TASK DATA
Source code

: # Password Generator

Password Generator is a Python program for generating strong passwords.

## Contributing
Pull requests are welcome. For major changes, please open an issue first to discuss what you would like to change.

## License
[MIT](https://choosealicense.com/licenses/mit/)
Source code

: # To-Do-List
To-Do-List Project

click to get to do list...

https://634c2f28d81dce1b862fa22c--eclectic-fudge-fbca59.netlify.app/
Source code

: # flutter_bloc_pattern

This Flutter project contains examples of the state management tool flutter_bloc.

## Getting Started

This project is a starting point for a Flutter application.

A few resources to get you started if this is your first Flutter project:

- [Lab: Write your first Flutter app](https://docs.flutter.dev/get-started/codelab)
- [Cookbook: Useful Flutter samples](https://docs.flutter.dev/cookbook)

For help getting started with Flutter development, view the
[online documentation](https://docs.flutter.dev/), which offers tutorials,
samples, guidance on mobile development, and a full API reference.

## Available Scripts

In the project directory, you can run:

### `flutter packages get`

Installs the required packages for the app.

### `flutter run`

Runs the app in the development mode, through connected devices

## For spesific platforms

REQUIREMENT
Each record above is to be returned verbatim.

SOLUTION
Source code

: # Password Generator

Password Generator is a Python program for generating strong passwords.

## Contributing
Pull requests are welcome. For major changes, please open an issue first to discuss what you would like to change.

## License
[MIT](https://choosealicense.com/licenses/mit/)
Source code

: # To-Do-List
To-Do-List Project

click to get to do list...

https://634c2f28d81dce1b862fa22c--eclectic-fudge-fbca59.netlify.app/
Source code

: # flutter_bloc_pattern

This Flutter project contains examples of the state management tool flutter_bloc.

## Getting Started

This project is a starting point for a Flutter application.

A few resources to get you started if this is your first Flutter project:

- [Lab: Write your first Flutter app](https://docs.flutter.dev/get-started/codelab)
- [Cookbook: Useful Flutter samples](https://docs.flutter.dev/cookbook)

For help getting started with Flutter development, view the
[online documentation](https://docs.flutter.dev/), which offers tutorials,
samples, guidance on mobile development, and a full API reference.

## Available Scripts

In the project directory, you can run:

### `flutter packages get`

Installs the required packages for the app.

### `flutter run`

Runs the app in the development mode, through connected devices

## For spesific platforms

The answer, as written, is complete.